• _PROBLEM REQUIREMENTS_
Taking the data below, please print only the lines from the line holding "KNN model to" to the line holding "Diagrams in Java", inclusive, with pictures omitted.

(Records drawn from a dataset)
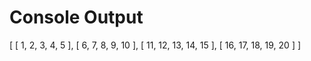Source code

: # Console Output


 [
  [ 1, 2, 3, 4, 5 ],
  [ 6, 7, 8, 9, 10 ],
  [ 11, 12, 13, 14, 15 ],
  [ 16, 17, 18, 19, 20 ]
] 
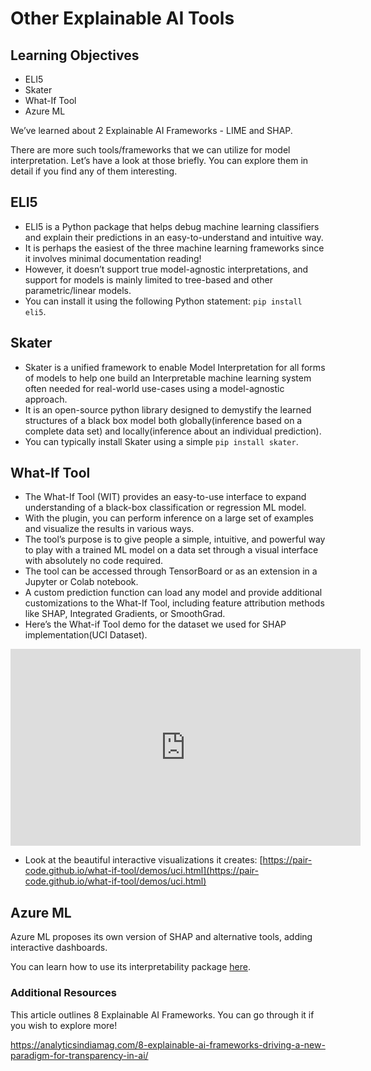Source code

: # Other Explainable AI Tools

## Learning Objectives

* ELI5
* Skater
* What-If Tool
* Azure ML

We’ve learned about 2 Explainable AI Frameworks - LIME and SHAP.

There are more such tools/frameworks that we can utilize for model interpretation. Let’s have a look at those briefly. You can explore them in detail if you find any of them interesting.


## ELI5

* ELI5 is a Python package that helps debug machine learning classifiers and explain their predictions in an easy-to-understand and intuitive way.
* It is perhaps the easiest of the three machine learning frameworks since it involves minimal documentation reading!
* However, it doesn’t support true model-agnostic interpretations, and support for models is mainly limited to tree-based and other parametric/linear models.
* You can install it using the following Python statement: `pip install eli5`.



## Skater

* Skater is a unified framework to enable Model Interpretation for all forms of models to help one build an Interpretable machine learning system often needed for real-world use-cases using a model-agnostic approach.
* It is an open-source python library designed to demystify the learned structures of a black box model both globally(inference based on a complete data set) and locally(inference about an individual prediction).
* You can typically install Skater using a simple `pip install skater`.




## What-If Tool

* The What-If Tool (WIT) provides an easy-to-use interface to expand understanding of a black-box classification or regression ML model.
* With the plugin, you can perform inference on a large set of examples and visualize the results in various ways.
* The tool’s purpose is to give people a simple, intuitive, and powerful way to play with a trained ML model on a data set through a visual interface with absolutely no code required.
* The tool can be accessed through TensorBoard or as an extension in a Jupyter or Colab notebook.
* A custom prediction function can load any model and provide additional customizations to the What-If Tool, including feature attribution methods like SHAP, Integrated Gradients, or SmoothGrad.
* Here’s the What-if Tool demo for the dataset we used for SHAP implementation(UCI Dataset).














<iframe width="560" height="315" src="https://www.youtube.com/embed/qTUUwfG1vSs" title="YouTube video player" frameborder="0" allow="accelerometer; autoplay; clipboard-write; encrypted-media; gyroscope; picture-in-picture" allowfullscreen></iframe>










* Look at the beautiful interactive visualizations it creates: [https://pair-code.github.io/what-if-tool/demos/uci.html](https://pair-code.github.io/what-if-tool/demos/uci.html)

## Azure ML

Azure ML proposes its own version of SHAP and alternative tools, adding interactive dashboards.

You can learn how to use its interpretability package [here](https://docs.microsoft.com/en-us/azure/machine-learning/how-to-machine-learning-interpretability-aml).

### Additional Resources

This article outlines 8 Explainable AI Frameworks. You can go through it if you wish to explore more! 

https://analyticsindiamag.com/8-explainable-ai-frameworks-driving-a-new-paradigm-for-transparency-in-ai/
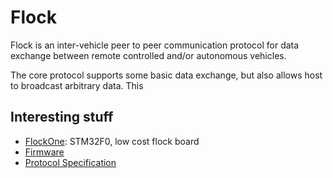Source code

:Flock
=====

Flock is an inter-vehicle peer to peer communication protocol
for data exchange between remote controlled and/or autonomous vehicles.

The core protocol supports some basic data exchange, but also
allows host to broadcast arbitrary data. This 

## Interesting stuff

- [FlockOne](hardware/FlockOne): STM32F0, low cost flock board
- [Firmware](firmware)
- [Protocol Specification](docs)
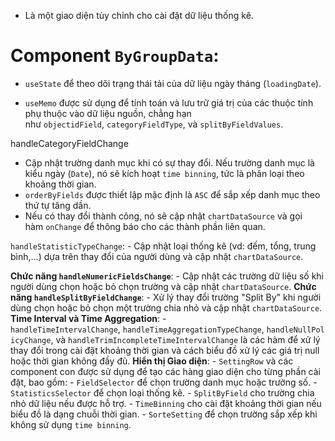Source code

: - Là một giao diện tùy chỉnh cho cài đặt dữ liệu thống kê. 

# **Component `ByGroupData`**:
- `useState` để theo dõi trạng thái tải của dữ liệu ngày tháng (`loadingDate`).

- `useMemo` được sử dụng để tính toán và lưu trữ giá trị của các thuộc tính phụ thuộc vào dữ liệu nguồn, chẳng hạn như `objectidField`, `categoryFieldType`, và `splitByFieldValues`.

handleCategoryFieldChange
- Cập nhật trường danh mục khi có sự thay đổi. Nếu trường danh mục là kiểu ngày (`Date`), nó sẽ kích hoạt `time binning`, tức là phân loại theo khoảng thời gian.
- `orderByFields` được thiết lập mặc định là `ASC` để sắp xếp danh mục theo thứ tự tăng dần.
- Nếu có thay đổi thành công, nó sẽ cập nhật `chartDataSource` và gọi hàm `onChange` để thông báo cho các thành phần liên quan.

`handleStatisticTypeChange`:
    - Cập nhật loại thống kê (vd: đếm, tổng, trung bình,…) dựa trên thay đổi của người dùng và cập nhật `chartDataSource`.

**Chức năng `handleNumericFieldsChange`**:
        - Cập nhật các trường dữ liệu số khi người dùng chọn hoặc bỏ chọn trường và cập nhật `chartDataSource`.
 **Chức năng `handleSplitByFieldChange`**:
        - Xử lý thay đổi trường "Split By" khi người dùng chọn hoặc bỏ chọn một trường chia nhỏ và cập nhật `chartDataSource`.
**Time Interval và Time Aggregation**:
        - `handleTimeIntervalChange`, `handleTimeAggregationTypeChange`, `handleNullPolicyChange`, và `handleTrimIncompleteTimeIntervalChange` là các hàm để xử lý thay đổi trong cài đặt khoảng thời gian và cách biểu đồ xử lý các giá trị null hoặc thời gian không đầy đủ.
**Hiển thị Giao diện**:
        - `SettingRow` và các component con được sử dụng để tạo các hàng giao diện cho từng phần cài đặt, bao gồm:
            - `FieldSelector` để chọn trường danh mục hoặc trường số.
            - `StatisticsSelector` để chọn loại thống kê.
            - `SplitByField` cho trường chia nhỏ dữ liệu nếu được hỗ trợ.
            - `TimeBinning` cho cài đặt khoảng thời gian nếu biểu đồ là dạng chuỗi thời gian.
            - `SorteSetting` để chọn trường sắp xếp khi không sử dụng `time binning`.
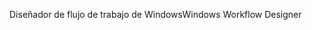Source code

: <span data-ttu-id="7deb7-101">Diseñador de flujo de trabajo de Windows</span><span class="sxs-lookup"><span data-stu-id="7deb7-101">Windows Workflow Designer</span></span>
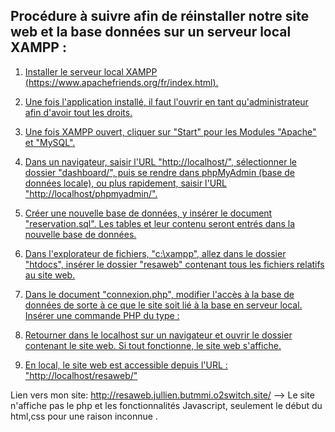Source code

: ## Procédure à suivre afin de réinstaller notre site web et la base données sur un serveur local XAMPP :

1. [Installer le serveur local XAMPP (https://www.apachefriends.org/fr/index.html).](Installation)

2. [Une fois l'application installé, il faut l'ouvrir en tant qu'administrateur afin d'avoir tout les droits.](Ouverture)

3. [Une fois XAMPP ouvert, cliquer sur "Start" pour les Modules "Apache" et "MySQL".](Lancement-localhost)

4. [Dans un navigateur, saisir l'URL "http://localhost/", sélectionner le dossier "dashboard/", puis se rendre dans phpMyAdmin (base de données locale), ou plus rapidement, saisir l'URL "http://localhost/phpmyadmin/".](Accès-base-de-données)

5. [Créer une nouvelle base de données, y insérer le document "reservation.sql". Les tables et leur contenu seront entrés dans la nouvelle base de données.](Création-Basededonnées)

6. [Dans l'explorateur de fichiers, "c:\xampp", allez dans le dossier "htdocs", insérer le dossier "resaweb" contenant tous les fichiers relatifs au site web.](Insérer-la-basededonnées)

7. [Dans le document "connexion.php", modifier l'accès à la base de données de sorte à ce que le site soit lié à la base en serveur local. Insérer une commande PHP du type : <?php $db =new PDO('mysql:host=localhost;dbname=NomBaseDeDonnees;port=3306;charset=utf8', 'root', ''); ?>](connexion.php)

8. [Retourner dans le localhost sur un navigateur et ouvrir le dossier contenant le site web. Si tout fonctionne, le site web s'affiche.](ENJOY)

9. [En local, le site web est accessible depuis l'URL : "http://localhost/resaweb/" ](Link)

Lien vers mon site: http://resaweb.jullien.butmmi.o2switch.site/ --> Le site n'affiche pas le php et les fonctionnalités Javascript, seulement le début du html,css pour une raison inconnue .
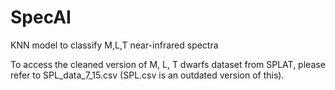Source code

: # SpecAI
KNN model to classify M,L,T near-infrared spectra

To access the cleaned version of M, L, T dwarfs dataset from SPLAT, please refer to SPL_data_7_15.csv (SPL.csv is an outdated version of this).
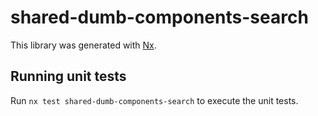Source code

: # shared-dumb-components-search

This library was generated with [Nx](https://nx.dev).

## Running unit tests

Run `nx test shared-dumb-components-search` to execute the unit tests.
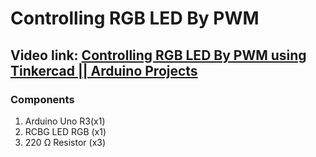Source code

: # Controlling RGB LED By PWM
## Video link: [Controlling RGB LED By PWM using Tinkercad || Arduino Projects](https://www.youtube.com/watch?v=Y5wmQkrL2Fc&list=PLWqnlHhsmcI4eBDLBtaZs16XZq0WL1SlP&index=33)

### Components
1. Arduino Uno R3(x1)
2. RCBG LED RGB (x1)
3. 220 Ω Resistor (x3)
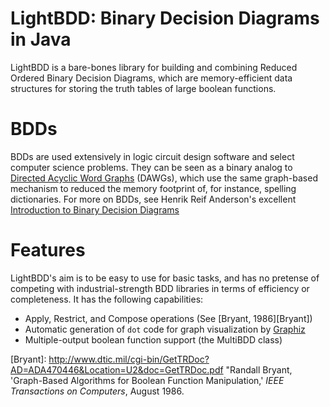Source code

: # LightBDD: Binary Decision Diagrams in Java

LightBDD is a bare-bones library for building and combining Reduced Ordered Binary Decision Diagrams, which are memory-efficient data structures for storing the truth tables of large boolean functions.

# BDDs
BDDs are used extensively in logic circuit design software and select computer science problems.  They can be seen as a binary analog to [Directed Acyclic Word Graphs](http://en.wikipedia.org/wiki/Directed_acyclic_word_graph) (DAWGs), which use the same graph-based mechanism to reduced the memory footprint of, for instance, spelling dictionaries.  For more on BDDs, see Henrik Reif Anderson's excellent [Introduction to Binary Decision Diagrams][Anderson]

# Features

LightBDD's aim is to be easy to use for basic tasks, and has no pretense of competing with industrial-strength BDD libraries in terms of efficiency or completeness.  It has the following capabilities:

* Apply, Restrict, and Compose operations (See [Bryant, 1986][Bryant])
* Automatic generation of `dot` code for graph visualization by [Graphiz](http://www.graphviz.org/)
* Multiple-output boolean function support (the MultiBDD class)

[Anderson]: http://www.cs.unb.ca/~gdueck/courses/cs4835/bdd97.pdf "Henrik Reif Anderson, 'An Introduction to Binary Decision Diagrams,' 1997."
[Bryant]: http://www.dtic.mil/cgi-bin/GetTRDoc?AD=ADA470446&Location=U2&doc=GetTRDoc.pdf "Randall Bryant, 'Graph-Based Algorithms for Boolean Function Manipulation,' _IEEE Transactions on Computers_, August 1986.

• _ANSWER TO THE PROBLEM_
KNN model to classify M,L,T near-infrared spectra

To access the cleaned version of M, L, T dwarfs dataset from SPLAT, please refer to SPL_data_7_15.csv (SPL.csv is an outdated version of this).
Source code

: # shared-dumb-components-search

This library was generated with [Nx](https://nx.dev).

## Running unit tests

Run `nx test shared-dumb-components-search` to execute the unit tests.
Source code

: # Controlling RGB LED By PWM
## Video link: [Controlling RGB LED By PWM using Tinkercad || Arduino Projects](https://www.youtube.com/watch?v=Y5wmQkrL2Fc&list=PLWqnlHhsmcI4eBDLBtaZs16XZq0WL1SlP&index=33)

### Components
1. Arduino Uno R3(x1)
2. RCBG LED RGB (x1)
3. 220 Ω Resistor (x3)
Source code

: # LightBDD: Binary Decision Diagrams in Java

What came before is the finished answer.